| ABOUT THIS TASK |
Return the data below exactly, but only from the line containing "दवाइयों की लिस्ट बढ़ती गयी\\" through the line containing "चाहे लगे उम्र लंबी पर है छोटी\\", with both of those lines included.

Dataset entries
##########
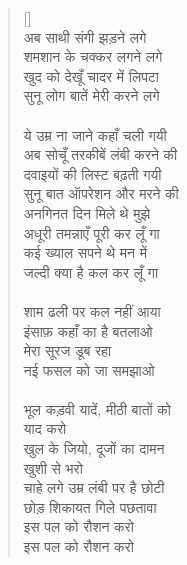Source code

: \begin{verse}[\versewidth]
{\\
अब साथी संगी झड़ने लगे\\
शमशान के चक्कर लगने लगे\\
खुद को देखूँ चादर में लिपटा\\
सुनू लोग बातें मेरी करने लगे\\
\\
ये उम्र ना जाने कहाँ चली गयी\\
अब सोचूँ तरकीबें लंबी करने की\\
दवाइयों की लिस्ट बढ़ती गयी\\
सुनू बात ऑपरेशन और मरने की\\
अनगिनत दिन मिले थे मुझे\\
अधूरी तमन्नाएँ पूरी कर लूँ गा\\
कई ख्याल सपने थे मन में\\
जल्दी क्या है कल कर लूँ गा\\
\\
शाम ढली पर कल नहीं आया\\
इंसाफ़ कहाँ का है बतलाओ\\
मेरा सूरज डूब रहा\\
नई फसल को जा समझाओ\\
\\
भूल कड़वी यादें, मीठी बातों को\\
याद करो\\
खुल के जियो, दूजों का दामन\\
खुशी से भरो\\
चाहे लगे उम्र लंबी पर है छोटी\\
छोड़ शिकायत गिले पछतावा\\
इस पल को रौशन करो\\
इस पल को रौशन करो
}\end{verse}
##########
| RESPONSE AREA |
दवाइयों की लिस्ट बढ़ती गयी\\
सुनू बात ऑपरेशन और मरने की\\
अनगिनत दिन मिले थे मुझे\\
अधूरी तमन्नाएँ पूरी कर लूँ गा\\
कई ख्याल सपने थे मन में\\
जल्दी क्या है कल कर लूँ गा\\
\\
शाम ढली पर कल नहीं आया\\
इंसाफ़ कहाँ का है बतलाओ\\
मेरा सूरज डूब रहा\\
नई फसल को जा समझाओ\\
\\
भूल कड़वी यादें, मीठी बातों को\\
याद करो\\
खुल के जियो, दूजों का दामन\\
खुशी से भरो\\
चाहे लगे उम्र लंबी पर है छोटी\\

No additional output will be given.